___ RECORDED DATA ___

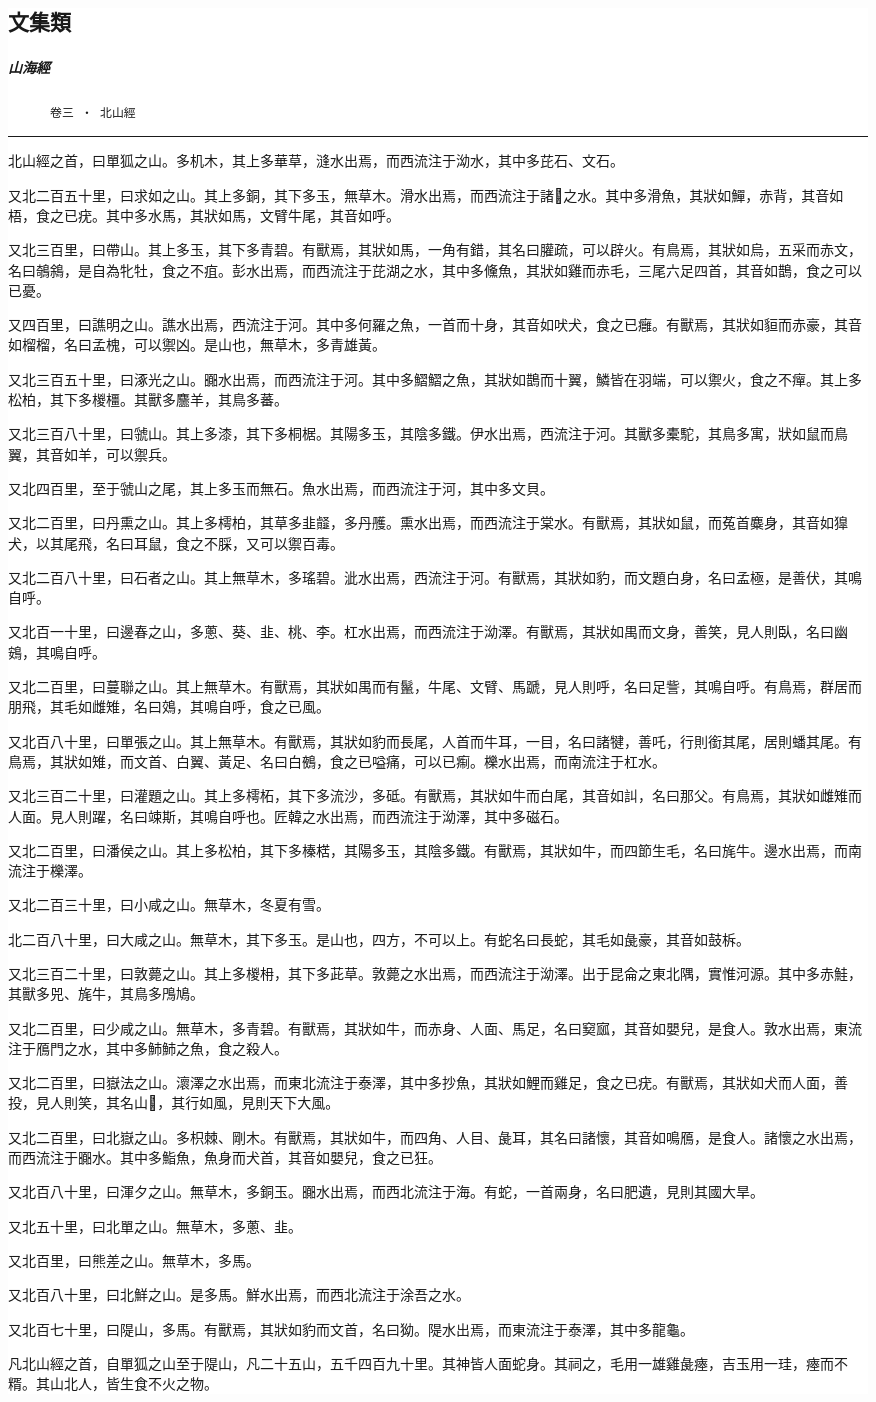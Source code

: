 

## 文集類

##### 山海經
　　　`卷三 ‧ 北山經`

* * *

北山經之首，曰單狐之山。多机木，其上多華草，漨水出焉，而西流注于泑水，其中多芘石、文石。

又北二百五十里，曰求如之山。其上多銅，其下多玉，無草木。滑水出焉，而西流注于諸𣬈之水。其中多滑魚，其狀如鱓，赤背，其音如梧，食之已疣。其中多水馬，其狀如馬，文臂牛尾，其音如呼。

又北三百里，曰帶山。其上多玉，其下多青碧。有獸焉，其狀如馬，一角有錯，其名曰䑏疏，可以辟火。有鳥焉，其狀如烏，五采而赤文，名曰鵸䳜，是自為牝牡，食之不疽。彭水出焉，而西流注于芘湖之水，其中多儵魚，其狀如雞而赤毛，三尾六足四首，其音如鵲，食之可以已憂。

又四百里，曰譙明之山。譙水出焉，西流注于河。其中多何羅之魚，一首而十身，其音如吠犬，食之已癰。有獸焉，其狀如貆而赤豪，其音如榴榴，名曰孟槐，可以禦凶。是山也，無草木，多青雄黃。

又北三百五十里，曰涿光之山。嚻水出焉，而西流注于河。其中多鰼鰼之魚，其狀如鵲而十翼，鱗皆在羽端，可以禦火，食之不癉。其上多松柏，其下多椶橿。其獸多麢羊，其鳥多蕃。

又北三百八十里，曰虢山。其上多漆，其下多桐椐。其陽多玉，其陰多鐵。伊水出焉，西流注于河。其獸多橐駝，其鳥多寓，狀如鼠而鳥翼，其音如羊，可以禦兵。

又北四百里，至于虢山之尾，其上多玉而無石。魚水出焉，而西流注于河，其中多文貝。

又北二百里，曰丹熏之山。其上多樗柏，其草多韭䪥，多丹雘。熏水出焉，而西流注于棠水。有獸焉，其狀如鼠，而菟首麋身，其音如獋犬，以其尾飛，名曰耳鼠，食之不䐆，又可以禦百毒。

又北二百八十里，曰石者之山。其上無草木，多瑤碧。泚水出焉，西流注于河。有獸焉，其狀如豹，而文題白身，名曰孟極，是善伏，其鳴自呼。

又北百一十里，曰邊春之山，多蔥、葵、韭、桃、李。杠水出焉，而西流注于泑澤。有獸焉，其狀如禺而文身，善笑，見人則臥，名曰幽鴳，其鳴自呼。

又北二百里，曰蔓聯之山。其上無草木。有獸焉，其狀如禺而有鬣，牛尾、文臂、馬蹏，見人則呼，名曰足訾，其鳴自呼。有鳥焉，群居而朋飛，其毛如雌雉，名曰鵁，其鳴自呼，食之已風。

又北百八十里，曰單張之山。其上無草木。有獸焉，其狀如豹而長尾，人首而牛耳，一目，名曰諸犍，善吒，行則銜其尾，居則蟠其尾。有鳥焉，其狀如雉，而文首、白翼、黃足、名曰白鵺，食之已嗌痛，可以已痸。櫟水出焉，而南流注于杠水。

又北三百二十里，曰灌題之山。其上多樗柘，其下多流沙，多砥。有獸焉，其狀如牛而白尾，其音如訆，名曰那父。有鳥焉，其狀如雌雉而人面。見人則躍，名曰竦斯，其鳴自呼也。匠韓之水出焉，而西流注于泑澤，其中多磁石。

又北二百里，曰潘侯之山。其上多松柏，其下多榛楛，其陽多玉，其陰多鐵。有獸焉，其狀如牛，而四節生毛，名曰旄牛。邊水出焉，而南流注于櫟澤。

又北二百三十里，曰小咸之山。無草木，冬夏有雪。

北二百八十里，曰大咸之山。無草木，其下多玉。是山也，四方，不可以上。有蛇名曰長蛇，其毛如彘豪，其音如鼓柝。

又北三百二十里，曰敦薨之山。其上多椶枏，其下多茈草。敦薨之水出焉，而西流注于泑澤。出于昆侖之東北隅，實惟河源。其中多赤鮭，其獸多兕、旄牛，其鳥多鳲鳩。

又北二百里，曰少咸之山。無草木，多青碧。有獸焉，其狀如牛，而赤身、人面、馬足，名曰窫寙，其音如嬰兒，是食人。敦水出焉，東流注于鴈門之水，其中多䰽䰽之魚，食之殺人。

又北二百里，曰嶽法之山。瀤澤之水出焉，而東北流注于泰澤，其中多抄魚，其狀如鯉而雞足，食之已疣。有獸焉，其狀如犬而人面，善投，見人則笑，其名山𤟤，其行如風，見則天下大風。

又北二百里，曰北嶽之山。多枳棘、剛木。有獸焉，其狀如牛，而四角、人目、彘耳，其名曰諸懷，其音如鳴鴈，是食人。諸懷之水出焉，而西流注于嚻水。其中多鮨魚，魚身而犬首，其音如嬰兒，食之已狂。

又北百八十里，曰渾夕之山。無草木，多銅玉。嚻水出焉，而西北流注于海。有蛇，一首兩身，名曰肥遺，見則其國大旱。

又北五十里，曰北單之山。無草木，多蔥、韭。

又北百里，曰熊差之山。無草木，多馬。

又北百八十里，曰北鮮之山。是多馬。鮮水出焉，而西北流注于涂吾之水。

又北百七十里，曰隄山，多馬。有獸焉，其狀如豹而文首，名曰狕。隄水出焉，而東流注于泰澤，其中多龍龜。

凡北山經之首，自單狐之山至于隄山，凡二十五山，五千四百九十里。其神皆人面蛇身。其祠之，毛用一雄雞彘瘞，吉玉用一珪，瘞而不糈。其山北人，皆生食不火之物。
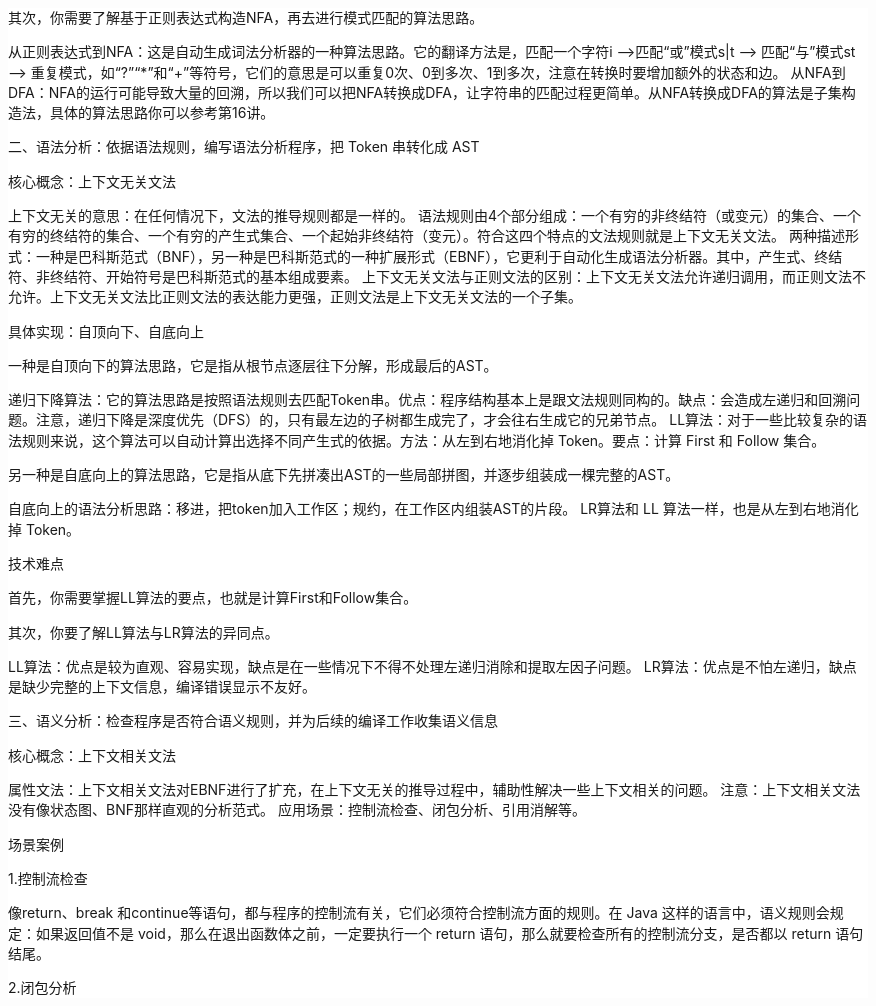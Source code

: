 
其次，你需要了解基于正则表达式构造NFA，再去进行模式匹配的算法思路。


从正则表达式到NFA：这是自动生成词法分析器的一种算法思路。它的翻译方法是，匹配一个字符i —>匹配“或”模式s|t —> 匹配“与”模式st —> 重复模式，如“?”“*”和“+”等符号，它们的意思是可以重复0次、0到多次、1到多次，注意在转换时要增加额外的状态和边。
从NFA到DFA：NFA的运行可能导致大量的回溯，所以我们可以把NFA转换成DFA，让字符串的匹配过程更简单。从NFA转换成DFA的算法是子集构造法，具体的算法思路你可以参考第16讲。


二、语法分析：依据语法规则，编写语法分析程序，把 Token 串转化成 AST

核心概念：上下文无关文法


上下文无关的意思：在任何情况下，文法的推导规则都是一样的。
语法规则由4个部分组成：一个有穷的非终结符（或变元）的集合、一个有穷的终结符的集合、一个有穷的产生式集合、一个起始非终结符（变元）。符合这四个特点的文法规则就是上下文无关文法。
两种描述形式：一种是巴科斯范式（BNF），另一种是巴科斯范式的一种扩展形式（EBNF），它更利于自动化生成语法分析器。其中，产生式、终结符、非终结符、开始符号是巴科斯范式的基本组成要素。
上下文无关文法与正则文法的区别：上下文无关文法允许递归调用，而正则文法不允许。上下文无关文法比正则文法的表达能力更强，正则文法是上下文无关文法的一个子集。


具体实现：自顶向下、自底向上

一种是自顶向下的算法思路，它是指从根节点逐层往下分解，形成最后的AST。


递归下降算法：它的算法思路是按照语法规则去匹配Token串。优点：程序结构基本上是跟文法规则同构的。缺点：会造成左递归和回溯问题。注意，递归下降是深度优先（DFS）的，只有最左边的子树都生成完了，才会往右生成它的兄弟节点。
LL算法：对于一些比较复杂的语法规则来说，这个算法可以自动计算出选择不同产生式的依据。方法：从左到右地消化掉 Token。要点：计算 First 和 Follow 集合。


另一种是自底向上的算法思路，它是指从底下先拼凑出AST的一些局部拼图，并逐步组装成一棵完整的AST。


自底向上的语法分析思路：移进，把token加入工作区；规约，在工作区内组装AST的片段。
LR算法和 LL 算法一样，也是从左到右地消化掉 Token。


技术难点

首先，你需要掌握LL算法的要点，也就是计算First和Follow集合。

其次，你要了解LL算法与LR算法的异同点。


LL算法：优点是较为直观、容易实现，缺点是在一些情况下不得不处理左递归消除和提取左因子问题。
LR算法：优点是不怕左递归，缺点是缺少完整的上下文信息，编译错误显示不友好。


三、语义分析：检查程序是否符合语义规则，并为后续的编译工作收集语义信息

核心概念：上下文相关文法


属性文法：上下文相关文法对EBNF进行了扩充，在上下文无关的推导过程中，辅助性解决一些上下文相关的问题。
注意：上下文相关文法没有像状态图、BNF那样直观的分析范式。
应用场景：控制流检查、闭包分析、引用消解等。


场景案例

1.控制流检查

像return、break 和continue等语句，都与程序的控制流有关，它们必须符合控制流方面的规则。在 Java 这样的语言中，语义规则会规定：如果返回值不是 void，那么在退出函数体之前，一定要执行一个 return 语句，那么就要检查所有的控制流分支，是否都以 return 语句结尾。

2.闭包分析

___

### WHAT YOU WILL DO
Write out each line exactly, beginning at the one with "其次，你要了解LL算法与LR算法的异同点。" and ending at the final line of the records above, with nothing added.

### RESULT OF THIS EXERCISE
其次，你要了解LL算法与LR算法的异同点。


LL算法：优点是较为直观、容易实现，缺点是在一些情况下不得不处理左递归消除和提取左因子问题。
LR算法：优点是不怕左递归，缺点是缺少完整的上下文信息，编译错误显示不友好。


三、语义分析：检查程序是否符合语义规则，并为后续的编译工作收集语义信息

核心概念：上下文相关文法


属性文法：上下文相关文法对EBNF进行了扩充，在上下文无关的推导过程中，辅助性解决一些上下文相关的问题。
注意：上下文相关文法没有像状态图、BNF那样直观的分析范式。
应用场景：控制流检查、闭包分析、引用消解等。


场景案例

1.控制流检查

像return、break 和continue等语句，都与程序的控制流有关，它们必须符合控制流方面的规则。在 Java 这样的语言中，语义规则会规定：如果返回值不是 void，那么在退出函数体之前，一定要执行一个 return 语句，那么就要检查所有的控制流分支，是否都以 return 语句结尾。

2.闭包分析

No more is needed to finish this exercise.